• TASK PROMPT
A single number is all that's needed: how many lines in the data contain the string "DoxyCompactList".

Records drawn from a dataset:
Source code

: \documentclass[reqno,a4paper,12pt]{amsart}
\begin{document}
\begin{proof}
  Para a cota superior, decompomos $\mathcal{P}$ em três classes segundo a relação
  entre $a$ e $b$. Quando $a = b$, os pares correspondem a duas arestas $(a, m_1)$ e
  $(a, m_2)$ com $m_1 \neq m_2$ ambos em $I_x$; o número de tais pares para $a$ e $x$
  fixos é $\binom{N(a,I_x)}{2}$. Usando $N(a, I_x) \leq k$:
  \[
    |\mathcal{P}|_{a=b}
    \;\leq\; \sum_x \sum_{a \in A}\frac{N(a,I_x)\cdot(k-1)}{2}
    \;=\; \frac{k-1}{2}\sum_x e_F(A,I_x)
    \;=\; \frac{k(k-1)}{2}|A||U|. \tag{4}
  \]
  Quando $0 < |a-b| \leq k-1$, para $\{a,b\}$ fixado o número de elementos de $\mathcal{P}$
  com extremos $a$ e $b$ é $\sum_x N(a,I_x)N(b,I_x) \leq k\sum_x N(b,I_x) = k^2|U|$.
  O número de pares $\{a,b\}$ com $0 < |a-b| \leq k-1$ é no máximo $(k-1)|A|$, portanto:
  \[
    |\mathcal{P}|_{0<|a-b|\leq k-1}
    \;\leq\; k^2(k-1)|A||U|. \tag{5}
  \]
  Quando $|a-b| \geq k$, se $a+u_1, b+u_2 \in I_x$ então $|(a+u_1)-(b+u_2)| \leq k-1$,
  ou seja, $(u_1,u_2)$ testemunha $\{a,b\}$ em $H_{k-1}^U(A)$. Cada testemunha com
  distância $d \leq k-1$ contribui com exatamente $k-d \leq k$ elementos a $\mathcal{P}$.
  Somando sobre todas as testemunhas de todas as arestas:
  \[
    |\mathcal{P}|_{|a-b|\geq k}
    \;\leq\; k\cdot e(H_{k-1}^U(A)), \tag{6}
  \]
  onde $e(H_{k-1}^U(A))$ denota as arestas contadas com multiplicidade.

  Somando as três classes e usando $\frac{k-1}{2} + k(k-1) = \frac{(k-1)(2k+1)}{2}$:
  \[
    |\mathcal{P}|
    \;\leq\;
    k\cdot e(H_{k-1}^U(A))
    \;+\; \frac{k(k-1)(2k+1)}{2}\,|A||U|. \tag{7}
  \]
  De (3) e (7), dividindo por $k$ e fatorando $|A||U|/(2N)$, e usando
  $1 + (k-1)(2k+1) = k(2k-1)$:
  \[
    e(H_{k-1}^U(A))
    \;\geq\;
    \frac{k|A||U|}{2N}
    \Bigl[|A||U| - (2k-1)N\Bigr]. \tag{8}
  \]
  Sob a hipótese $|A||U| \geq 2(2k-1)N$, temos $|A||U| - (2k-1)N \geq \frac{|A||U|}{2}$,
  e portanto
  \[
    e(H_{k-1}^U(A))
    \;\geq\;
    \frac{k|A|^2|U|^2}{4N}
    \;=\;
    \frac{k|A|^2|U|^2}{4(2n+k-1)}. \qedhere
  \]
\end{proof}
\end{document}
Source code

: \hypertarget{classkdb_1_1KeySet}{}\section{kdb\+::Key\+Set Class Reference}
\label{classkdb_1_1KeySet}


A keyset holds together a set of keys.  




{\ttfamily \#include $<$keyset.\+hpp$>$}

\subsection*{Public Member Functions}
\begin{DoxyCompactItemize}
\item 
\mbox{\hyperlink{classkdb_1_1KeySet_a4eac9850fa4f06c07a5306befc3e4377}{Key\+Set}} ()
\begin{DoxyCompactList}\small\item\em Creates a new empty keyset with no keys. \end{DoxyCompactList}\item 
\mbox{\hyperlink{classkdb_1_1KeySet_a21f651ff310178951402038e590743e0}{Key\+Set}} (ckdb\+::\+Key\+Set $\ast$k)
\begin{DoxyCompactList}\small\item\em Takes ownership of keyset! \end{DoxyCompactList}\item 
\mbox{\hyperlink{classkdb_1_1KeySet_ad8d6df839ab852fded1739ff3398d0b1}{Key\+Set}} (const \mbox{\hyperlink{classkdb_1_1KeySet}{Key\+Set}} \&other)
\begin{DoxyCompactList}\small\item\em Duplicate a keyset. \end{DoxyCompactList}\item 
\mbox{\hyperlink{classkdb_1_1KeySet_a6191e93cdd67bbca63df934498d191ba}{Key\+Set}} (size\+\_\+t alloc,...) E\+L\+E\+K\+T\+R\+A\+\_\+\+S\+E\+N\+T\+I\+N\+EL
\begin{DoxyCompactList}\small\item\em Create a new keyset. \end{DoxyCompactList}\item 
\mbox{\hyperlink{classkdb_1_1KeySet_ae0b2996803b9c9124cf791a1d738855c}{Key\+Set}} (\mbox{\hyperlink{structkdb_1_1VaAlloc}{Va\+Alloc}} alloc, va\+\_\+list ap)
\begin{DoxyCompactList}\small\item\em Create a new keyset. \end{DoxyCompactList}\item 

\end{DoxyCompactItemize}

• COMPLETED TASK
5